Geçtiğimiz iki ay boyunca her şey o kadar hızlı değişti ki insanların bir kafesin içinde olduğu gibi evlerinde oturacağı, her şeyin sahibi olduğunu zanneden insan zihniyetinin gözle görünmeyen bir virüs ile yerle bir olacağını, öfkenin ve korkunun insanlara neler yaptırabileceğini kim bilebilirdi. Bu süreci herkes aynı şekilde geçirmedi elbet. Hastalanan kardeşlerimiz, kayıpları olan ve yas tutan kardeşlerimiz en zorlu şekilde sınandı. Ama hayat tek bir gerçeklik üzerine kurulu değil. Herkesin hayat senaryosu nasıl farklıysa, bu dönemi de herkes farklı şekilde geçirdi. Kimileri yeni yaratımlar yaptı, kimileri hayatı için yeni kararlar aldı, kimileri ise değişen dünyayı gözlemlemekle, sessiz kalarak geçirdi. Doğru ya da yanlış var mıydı? Bence yok. Herkes kendi hikayesinde eşsizce yolunda sadece yürüyor. Bu hep böyleydi ve hep de böyle olacak. 

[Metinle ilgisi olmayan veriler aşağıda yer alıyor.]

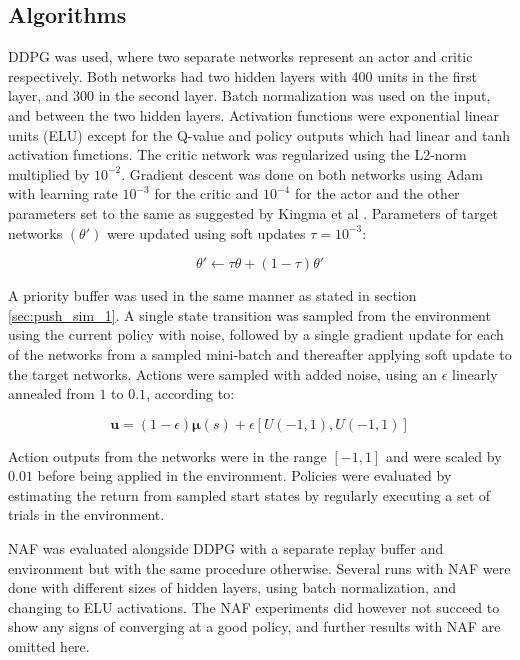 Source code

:\subsection{Algorithms}

DDPG was used, where two separate networks represent an actor and critic
respectively. Both networks had two hidden layers with 400 units in the first
layer, and 300 in the second layer. Batch normalization was used on the input,
and between the two hidden layers. Activation functions were exponential linear
units (ELU) except for the Q-value and policy outputs which had linear and tanh
activation functions. The critic network was regularized using the L2-norm
multiplied by $10^{-2}$. Gradient descent was done on both networks using Adam
with learning rate $10^{-3}$ for the critic and $10^{-4}$ for the actor and the
other parameters set to the same as suggested by Kingma et al
\cite{kingma2014adam}. Parameters of target networks $(\theta')$ were updated
using soft updates $\tau = 10^{-3}$:

\begin{equation}
    \theta' \leftarrow \tau \theta + (1 - \tau) \theta'
\end{equation}

A priority buffer was used in the same manner as stated in section
\ref{sec:push_sim_1}. A single state transition was sampled from the
environment using the current policy with noise, followed by a single gradient
update for each of the networks from a sampled mini-batch and thereafter
applying soft update to the target networks. Actions were sampled with added
noise, using an $\epsilon$ linearly annealed from $1$ to $0.1$, according to:

\begin{equation}
    \mathbf{u} = (1 - \epsilon) \mathbf{\mu}(s) + \epsilon \left[U(-1, 1), U(-1, 1)\right]
\end{equation}

Action outputs from the networks were in the range $[-1, 1]$ and were scaled by
$0.01$ before being applied in the environment. Policies were evaluated by
estimating the return from sampled start states by regularly executing a set of
trials in the environment.

NAF was evaluated alongside DDPG with a separate replay buffer and environment
but with the same procedure otherwise. Several runs with NAF were done with
different sizes of hidden layers, using batch normalization, and changing to
ELU activations. The NAF experiments did however not succeed to show any signs
of converging at a good policy, and further results with NAF are omitted here.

Bana gelince, hayatımın en değişken son iki yılını sindirebilmek için inzivaya ihtiyaç duymuştum. Ama gerek iş hayatı, gerek kendi çalışmalarım ile hayatımdaki sorumluluklar, bu yola yönelmeme engel olmuştu. Bir anda çıkan Corona virüsü herkesi ilk başta şaşkınlığa sonra korkuya ve korkuya teslim olanlar daha çok korkuya teslim olurken, ben tüm sosyal medyadan ve gündemden uzaklaşarak tamamen kendi içime döndüm ve kendi inzivamı yarattım. Çalışma odamda geçirdiğim saatler, günler beni bambaşka bir dünyada yaşattı. Yazmaya başladım. Her gün deli gibi yazıyordum. Meğer ne kadar da hazırmışım yazmaya. Meğer ne kadar da hikaye yakınmış bana… Öyle çok vakit geçiriyordum ki yazdığım hikayedeki dünyadan çıkıp, yaşadığım dünyaya gelmek zaman alıyordu. Bazen ise yazdığım ile yaşadığım senkronize oluyordu; aynı anda yaşarken aynı anda yazıyordum. Dünya değişirken, kaos yaşanırken ben hikaye yazıyordum ve ben bambaşka bir dünyaya uyanıyordum. Hikayem, yazmam bitti ve Corona virüsü etkisini azaltmaya başladı. Şimdi bu hikaye ne zaman, ne şekilde sizinle buluşur, bilemem ama çok da uzak olmadığını düşünüyorum. 

Şimdi önümde yeni bir yol var. Altı yıldır özel ders aldığım ve hayatımızı paylaştığımız keman hocam ile yollarımız ayrıldı. Bundan sonraki süreçte nasıl, ne şekilde ilerlerim bilmiyorum ama zamanla o yolun bana gözükeceğine de eminim. 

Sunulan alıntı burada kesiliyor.